Businesses looking for nationwide consistency in trade secret protection may soon be in luck if legislation recently introduced in Congress gains steam.  In late July 2015, Senator Orrin Hatch introduced the “Defend Trade Secrets Act of 2015” (the “Act”) which would give businesses a powerful new statute to protect their trade secrets and go after individuals or entities that misappropriate their sensitive business information.  This statute would create federal jurisdiction for trade secret misappropriation claims and give businesses new legal options for securing their trade secrets.  Some of the key provisions include:

  • Federal jurisdiction for civil claims for trade secret misappropriation.  Currently, while many states have passed a Uniform Trade Secrets Act, businesses have limited access to the federal courts for trade secret misappropriation claims unless the parties are diverse.  As a result, businesses with operations beyond one state must deal with differing legal standards as to what constitutes trade secrets and what legal recourse they have when those trade secrets have been taken.  The opportunity to bring trade secret misappropriation claims under one federal statute across state lines and before federal district court judges who, on the whole, are generally considered better judges than their state court counterparts would be a welcome development for businesses concerned about trade secret protection.

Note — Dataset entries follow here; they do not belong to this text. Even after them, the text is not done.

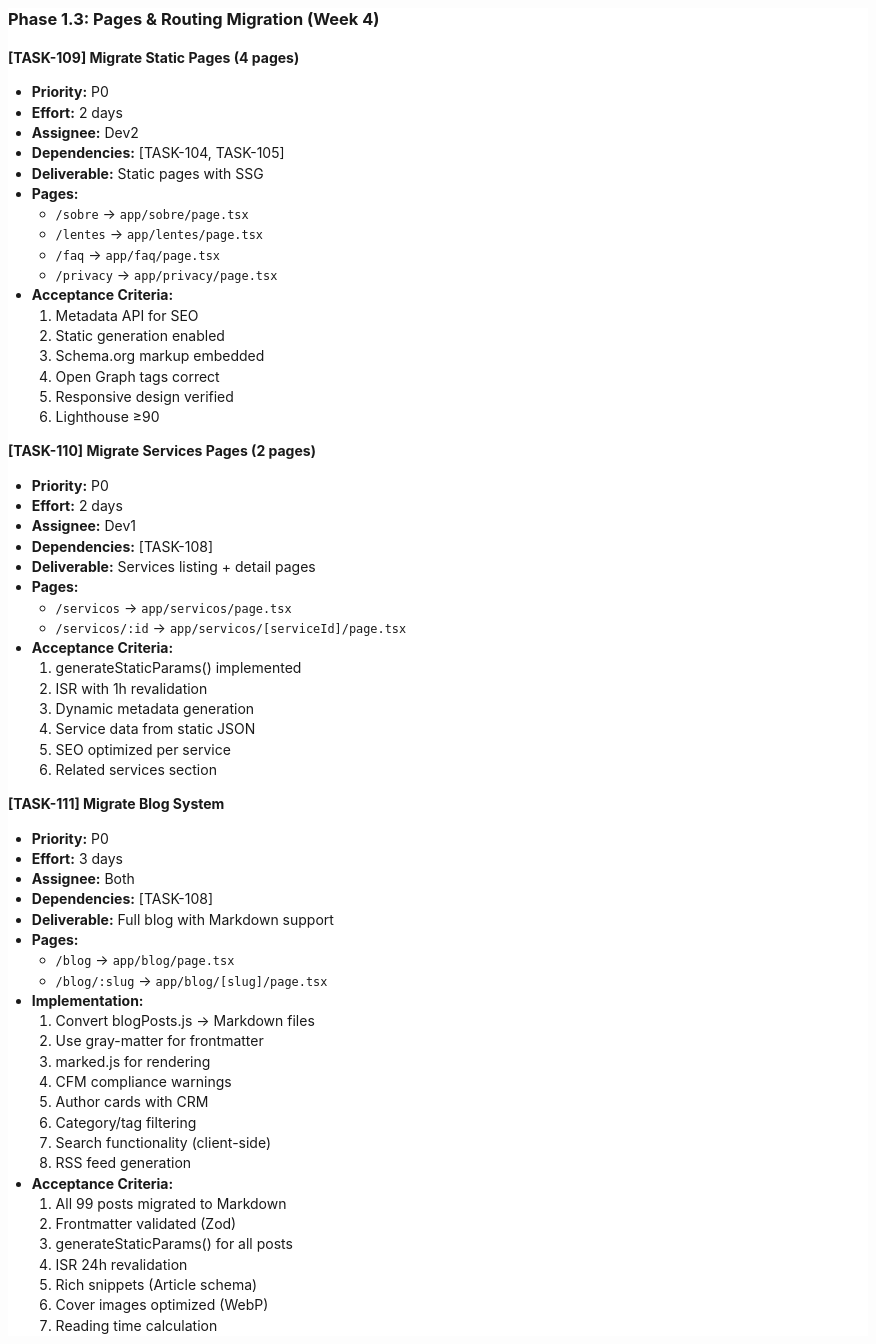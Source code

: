 ### Phase 1.3: Pages & Routing Migration (Week 4)

**[TASK-109] Migrate Static Pages (4 pages)**
- **Priority:** P0
- **Effort:** 2 days
- **Assignee:** Dev2
- **Dependencies:** [TASK-104, TASK-105]
- **Deliverable:** Static pages with SSG
- **Pages:**
  - `/sobre` → `app/sobre/page.tsx`
  - `/lentes` → `app/lentes/page.tsx`
  - `/faq` → `app/faq/page.tsx`
  - `/privacy` → `app/privacy/page.tsx`
- **Acceptance Criteria:**
  1. Metadata API for SEO
  2. Static generation enabled
  3. Schema.org markup embedded
  4. Open Graph tags correct
  5. Responsive design verified
  6. Lighthouse ≥90

**[TASK-110] Migrate Services Pages (2 pages)**
- **Priority:** P0
- **Effort:** 2 days
- **Assignee:** Dev1
- **Dependencies:** [TASK-108]
- **Deliverable:** Services listing + detail pages
- **Pages:**
  - `/servicos` → `app/servicos/page.tsx`
  - `/servicos/:id` → `app/servicos/[serviceId]/page.tsx`
- **Acceptance Criteria:**
  1. generateStaticParams() implemented
  2. ISR with 1h revalidation
  3. Dynamic metadata generation
  4. Service data from static JSON
  5. SEO optimized per service
  6. Related services section

**[TASK-111] Migrate Blog System**
- **Priority:** P0
- **Effort:** 3 days
- **Assignee:** Both
- **Dependencies:** [TASK-108]
- **Deliverable:** Full blog with Markdown support
- **Pages:**
  - `/blog` → `app/blog/page.tsx`
  - `/blog/:slug` → `app/blog/[slug]/page.tsx`
- **Implementation:**
  1. Convert blogPosts.js → Markdown files
  2. Use gray-matter for frontmatter
  3. marked.js for rendering
  4. CFM compliance warnings
  5. Author cards with CRM
  6. Category/tag filtering
  7. Search functionality (client-side)
  8. RSS feed generation
- **Acceptance Criteria:**
  1. All 99 posts migrated to Markdown
  2. Frontmatter validated (Zod)
  3. generateStaticParams() for all posts
  4. ISR 24h revalidation
  5. Rich snippets (Article schema)
  6. Cover images optimized (WebP)
  7. Reading time calculation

  • Courts are expressly authorized to issue ex parte injunctions for preservation and seizure of evidence.  Often, where competitors or former employees wrongly take company trade secrets, there is a very real concern that evidence will be destroyed or distorted if the wrongdoer is given advance notice.  Particularly with technologies like Internet-based email (think Gmail, Yahoo, etc.) that make it very difficult to find a forensic record of deletions, companies have limited confidence that they have recovered all copies of their trade secrets or they have all been destroyed.  This provision would lessen this risk by not giving bad actors advanced notice and the opportunity to destroy or hide evidence.  To address concerns about abuse, the Act contains provisions governing the use of these injunctions, including:  (1) placing the burden on the plaintiff business to demonstrate that the defendant would destroy evidence if given notice; (2) requiring notification be given to the US Attorney in the district in which the injunction is ordered; (3) requiring damages to the defendant in the event of a wrongful seizure.

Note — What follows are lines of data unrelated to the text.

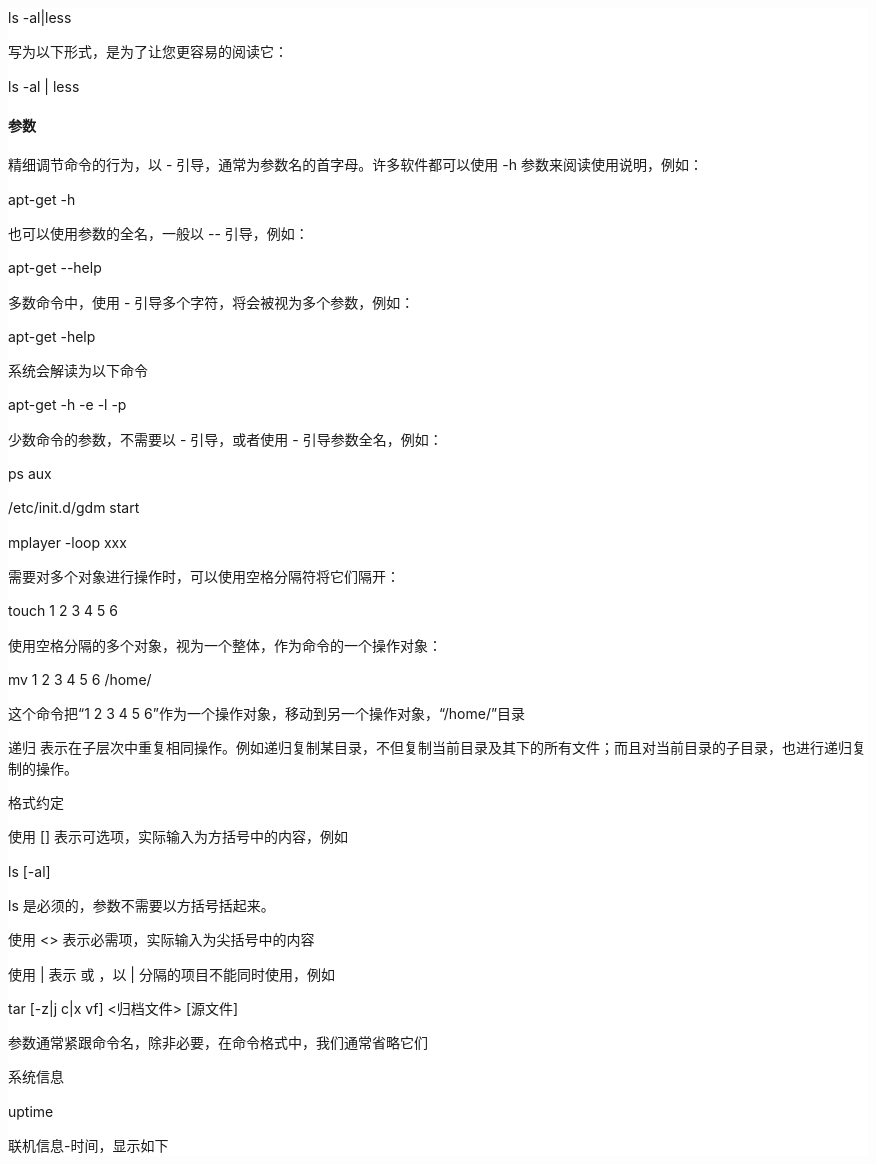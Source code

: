 ls -al|less

写为以下形式，是为了让您更容易的阅读它：

ls -al | less

#### 参数

精细调节命令的行为，以 - 引导，通常为参数名的首字母。许多软件都可以使用 -h 参数来阅读使用说明，例如：

apt-get -h

也可以使用参数的全名，一般以 -- 引导，例如：

apt-get --help

多数命令中，使用 - 引导多个字符，将会被视为多个参数，例如：

apt-get -help

系统会解读为以下命令

apt-get -h -e -l -p

少数命令的参数，不需要以 - 引导，或者使用 - 引导参数全名，例如：

ps aux

/etc/init.d/gdm start

mplayer -loop xxx

需要对多个对象进行操作时，可以使用空格分隔符将它们隔开：

touch 1 2 3 4 5 6

使用空格分隔的多个对象，视为一个整体，作为命令的一个操作对象：

mv 1 2 3 4 5 6 /home/

这个命令把“1 2 3 4 5 6”作为一个操作对象，移动到另一个操作对象，“/home/”目录

递归 表示在子层次中重复相同操作。例如递归复制某目录，不但复制当前目录及其下的所有文件；而且对当前目录的子目录，也进行递归复制的操作。

格式约定

使用 [] 表示可选项，实际输入为方括号中的内容，例如

ls [-al]

ls 是必须的，参数不需要以方括号括起来。

使用 <> 表示必需项，实际输入为尖括号中的内容

使用 | 表示 或 ，以 | 分隔的项目不能同时使用，例如

tar [-z|j c|x vf] <归档文件> [源文件]

参数通常紧跟命令名，除非必要，在命令格式中，我们通常省略它们

系统信息

uptime

联机信息-时间，显示如下
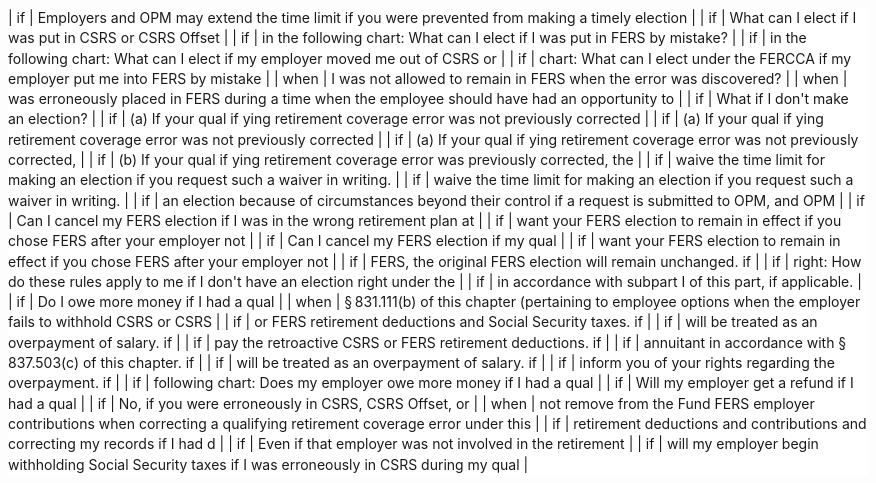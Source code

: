 | if             | Employers and OPM may extend the time limit  if you were prevented from making a timely election                            |
| if             | What can I elect  if I was put in CSRS or CSRS Offset                                                                       |
| if             | in the following chart: What can I elect if  I was put in FERS by mistake?                                                  |
| if             | in the following chart: What can I elect if my employer moved me out of CSRS or                                             |
| if             | chart: What can I elect under the FERCCA if my employer put me into FERS by mistake                                         |
| when           | I was not allowed to remain in FERS when  the error was discovered?                                                         |
| when           | was erroneously placed in FERS during a time when the employee should have had an opportunity to                            |
| if             | What  if  I don't make an election?                                                                                         |
| if             | (a) If your qual if ying retirement coverage error was not previously corrected                                             |
| if             | (a) If your qual if ying retirement coverage error was not previously corrected                                             |
| if             | (a) If your qual if ying retirement coverage error was not previously corrected,                                            |
| if             | (b) If your qual if ying retirement coverage error was previously corrected, the                                            |
| if             | waive the time limit for making an election if  you request such a waiver in writing.                                       |
| if             | waive the time limit for making an election if  you request such a waiver in writing.                                       |
| if             | an election because of circumstances beyond their control if a request is submitted to OPM, and OPM                         |
| if             | Can I cancel my FERS election  if I was in the wrong retirement plan at                                                     |
| if             | want your FERS election to remain in effect if  you chose FERS after your employer not                                      |
| if             | Can I cancel my FERS election  if  my qual                                                                                  |
| if             | want your FERS election to remain in effect if  you chose FERS after your employer not                                      |
| if             | FERS, the original FERS election will remain unchanged. if                                                                  |
| if             | right: How do these rules apply to me if I don't have an election right under the                                           |
| if             | in accordance with subpart I of this part, if  applicable.                                                                  |
| if             | Do I owe more money  if  I had a qual                                                                                       |
| when           | &#167;&#8201;831.111(b) of this chapter (pertaining to employee options when the employer fails to withhold CSRS or CSRS    |
| if             | or FERS retirement deductions and Social Security taxes. if                                                                 |
| if             | will be treated as an overpayment of salary. if                                                                             |
| if             | pay the retroactive CSRS or FERS retirement deductions. if                                                                  |
| if             | annuitant in accordance with &#167;&#8201;837.503(c) of this chapter. if                                                    |
| if             | will be treated as an overpayment of salary. if                                                                             |
| if             | inform you of your rights regarding the overpayment. if                                                                     |
| if             | following chart: Does my employer owe more money if  I had a qual                                                           |
| if             | Will my employer get a refund  if  I had a qual                                                                             |
| if             | No,  if you were erroneously in CSRS, CSRS Offset, or                                                                       |
| when           | not remove from the Fund FERS employer contributions when correcting a qualifying retirement coverage error under this      |
| if             | retirement deductions and contributions and correcting my records if  I had d                                               |
| if             | Even  if that employer was not involved in the retirement                                                                   |
| if             | will my employer begin withholding Social Security taxes if  I was erroneously in CSRS during my qual                       |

  • Five year statute of limitations.  As it is often difficult to identify misappropriation, this lengthy limitations period would give company years to bring claims and allow claims to be brought where the company only identifies the misappropriation after a competitor product hits the market years later.  This limitations period does raise evidentiary questions regarding the likelihood evidence would be preserved over so many years, and there is the potential for abusive tactics by suspicious competitors looking for discovery into a competitor.

  • The potential federal recognition of the inevitable disclosure doctrine.  This doctrine essentially provides that an employee must inevitably disclose or rely upon the trade secrets of his or her prior employer because of the assigned job duties for the new employer.  By way of an obvious example, if a beverage scientist responsible for Coke’s formula was hired by Pepsi to improve its soda’s formula, that scientist could not possibly perform that duty without relying on the knowledge of Coke’s formula.  The scientist simply could not forget the knowledge from Coke or ignore such knowledge when working for Pepsi.  Here, the Act authorized injunctions for actual or threatened misappropriations and it is the latter option that raises the inevitable disclosure possibility.  Currently, the inevitable disclosure doctrine has not been adopted by all states, and thus is available as an argument only in some jurisdictions.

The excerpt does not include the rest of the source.